Saved data entries:
────

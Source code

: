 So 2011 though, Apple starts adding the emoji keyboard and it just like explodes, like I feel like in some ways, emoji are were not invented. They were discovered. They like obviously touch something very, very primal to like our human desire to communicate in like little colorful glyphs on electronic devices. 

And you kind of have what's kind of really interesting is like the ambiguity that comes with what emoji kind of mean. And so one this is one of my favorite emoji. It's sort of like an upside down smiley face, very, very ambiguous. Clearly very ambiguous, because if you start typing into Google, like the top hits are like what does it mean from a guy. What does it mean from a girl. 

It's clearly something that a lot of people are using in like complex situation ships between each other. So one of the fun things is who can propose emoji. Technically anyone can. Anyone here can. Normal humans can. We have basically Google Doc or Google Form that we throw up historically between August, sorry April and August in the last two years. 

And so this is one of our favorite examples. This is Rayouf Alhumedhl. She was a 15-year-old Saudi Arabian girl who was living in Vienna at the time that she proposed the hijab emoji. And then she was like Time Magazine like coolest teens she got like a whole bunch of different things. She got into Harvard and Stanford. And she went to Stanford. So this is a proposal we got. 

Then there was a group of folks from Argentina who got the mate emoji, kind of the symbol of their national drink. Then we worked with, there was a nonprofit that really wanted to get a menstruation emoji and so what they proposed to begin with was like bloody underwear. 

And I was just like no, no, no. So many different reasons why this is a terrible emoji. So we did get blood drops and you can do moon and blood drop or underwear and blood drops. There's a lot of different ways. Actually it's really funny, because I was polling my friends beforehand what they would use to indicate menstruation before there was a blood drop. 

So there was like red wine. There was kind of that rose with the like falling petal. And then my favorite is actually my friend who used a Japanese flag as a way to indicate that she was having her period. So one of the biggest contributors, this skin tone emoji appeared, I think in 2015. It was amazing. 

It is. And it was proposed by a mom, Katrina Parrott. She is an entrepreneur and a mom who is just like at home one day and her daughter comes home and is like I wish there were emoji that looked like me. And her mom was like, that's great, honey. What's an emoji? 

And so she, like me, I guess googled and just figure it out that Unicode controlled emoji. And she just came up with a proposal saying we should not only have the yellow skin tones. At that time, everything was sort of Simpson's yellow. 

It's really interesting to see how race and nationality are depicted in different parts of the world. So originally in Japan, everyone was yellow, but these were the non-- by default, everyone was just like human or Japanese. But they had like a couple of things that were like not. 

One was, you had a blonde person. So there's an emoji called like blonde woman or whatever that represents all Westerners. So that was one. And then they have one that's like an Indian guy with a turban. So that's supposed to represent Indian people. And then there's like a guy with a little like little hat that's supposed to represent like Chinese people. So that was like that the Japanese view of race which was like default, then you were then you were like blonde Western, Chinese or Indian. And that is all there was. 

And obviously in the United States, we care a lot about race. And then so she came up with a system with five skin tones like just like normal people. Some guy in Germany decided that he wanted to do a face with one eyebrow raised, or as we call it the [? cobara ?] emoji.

────

What this task involves: Using only the entries above, output the line with "And so this", the line with "And so she, like", and all lines between them, exactly as they stand.

Answer to this problem:
And so this is one of our favorite examples. This is Rayouf Alhumedhl. She was a 15-year-old Saudi Arabian girl who was living in Vienna at the time that she proposed the hijab emoji. And then she was like Time Magazine like coolest teens she got like a whole bunch of different things. She got into Harvard and Stanford. And she went to Stanford. So this is a proposal we got. 

Then there was a group of folks from Argentina who got the mate emoji, kind of the symbol of their national drink. Then we worked with, there was a nonprofit that really wanted to get a menstruation emoji and so what they proposed to begin with was like bloody underwear. 

And I was just like no, no, no. So many different reasons why this is a terrible emoji. So we did get blood drops and you can do moon and blood drop or underwear and blood drops. There's a lot of different ways. Actually it's really funny, because I was polling my friends beforehand what they would use to indicate menstruation before there was a blood drop. 

So there was like red wine. There was kind of that rose with the like falling petal. And then my favorite is actually my friend who used a Japanese flag as a way to indicate that she was having her period. So one of the biggest contributors, this skin tone emoji appeared, I think in 2015. It was amazing. 

It is. And it was proposed by a mom, Katrina Parrott. She is an entrepreneur and a mom who is just like at home one day and her daughter comes home and is like I wish there were emoji that looked like me. And her mom was like, that's great, honey. What's an emoji? 

And so she, like me, I guess googled and just figure it out that Unicode controlled emoji. And she just came up with a proposal saying we should not only have the yellow skin tones. At that time, everything was sort of Simpson's yellow. 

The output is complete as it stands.